> [Your goal]: Please show every line from the entries that carries the word "librerie".

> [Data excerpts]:
....

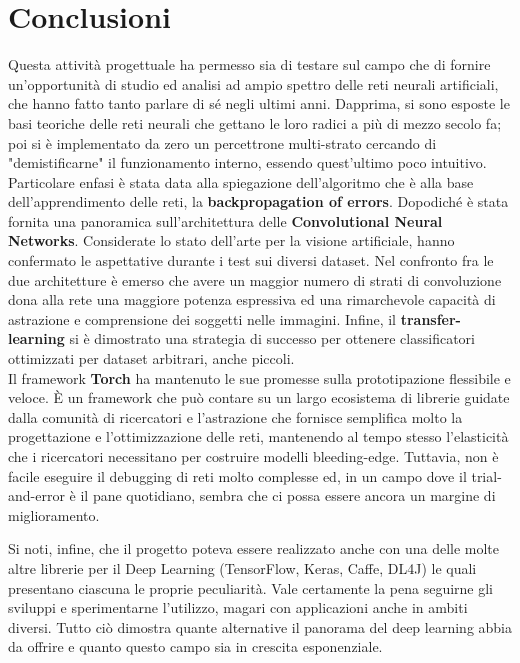 \chapter{Conclusioni} 
Questa attività progettuale ha permesso sia di testare sul campo che di fornire un'opportunità di studio ed analisi ad ampio spettro delle reti neurali artificiali, che hanno fatto tanto parlare di sé negli ultimi anni. Dapprima, si sono esposte le basi teoriche delle reti neurali che gettano le loro radici a più di mezzo secolo fa; poi si è implementato da zero un percettrone multi-strato cercando di "demistificarne" il funzionamento interno, essendo quest'ultimo poco intuitivo. Particolare enfasi è stata data alla spiegazione dell'algoritmo che è alla base dell'apprendimento delle reti, la \textbf{backpropagation of errors}. Dopodiché è stata fornita una panoramica sull'architettura delle \textbf{Convolutional Neural Networks}. Considerate lo stato dell'arte per la visione artificiale, hanno confermato le aspettative durante i test sui diversi dataset. Nel confronto fra le due architetture è emerso che avere un maggior numero di strati di convoluzione dona alla rete una maggiore potenza espressiva ed una rimarchevole capacità di astrazione e comprensione dei soggetti nelle immagini. Infine, il \textbf{transfer-learning} si è dimostrato una strategia di successo per ottenere classificatori ottimizzati per dataset arbitrari, anche piccoli. 
\\
Il framework \textbf{Torch} ha mantenuto le sue promesse sulla prototipazione flessibile e veloce. È un framework che può contare su un largo ecosistema di librerie guidate dalla comunità di ricercatori e l'astrazione che fornisce semplifica molto la progettazione e l'ottimizzazione delle reti, mantenendo al tempo stesso l'elasticità che i ricercatori necessitano per costruire modelli bleeding-edge. Tuttavia, non è facile eseguire il debugging di reti molto complesse ed, in un campo dove il trial-and-error è il pane quotidiano, sembra che ci possa essere ancora un margine di miglioramento. 

Si noti, infine, che il progetto poteva essere realizzato anche con una delle molte altre librerie per il Deep Learning (TensorFlow, Keras, Caffe, DL4J) le quali presentano ciascuna le proprie peculiarità. Vale certamente la pena seguirne gli sviluppi e sperimentarne l'utilizzo, magari con applicazioni anche in ambiti diversi. Tutto ciò dimostra quante alternative il panorama del deep learning abbia da offrire e quanto questo campo sia in crescita esponenziale.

....

> [Completed exercise]:
Il framework \textbf{Torch} ha mantenuto le sue promesse sulla prototipazione flessibile e veloce. È un framework che può contare su un largo ecosistema di librerie guidate dalla comunità di ricercatori e l'astrazione che fornisce semplifica molto la progettazione e l'ottimizzazione delle reti, mantenendo al tempo stesso l'elasticità che i ricercatori necessitano per costruire modelli bleeding-edge. Tuttavia, non è facile eseguire il debugging di reti molto complesse ed, in un campo dove il trial-and-error è il pane quotidiano, sembra che ci possa essere ancora un margine di miglioramento. 
Si noti, infine, che il progetto poteva essere realizzato anche con una delle molte altre librerie per il Deep Learning (TensorFlow, Keras, Caffe, DL4J) le quali presentano ciascuna le proprie peculiarità. Vale certamente la pena seguirne gli sviluppi e sperimentarne l'utilizzo, magari con applicazioni anche in ambiti diversi. Tutto ciò dimostra quante alternative il panorama del deep learning abbia da offrire e quanto questo campo sia in crescita esponenziale.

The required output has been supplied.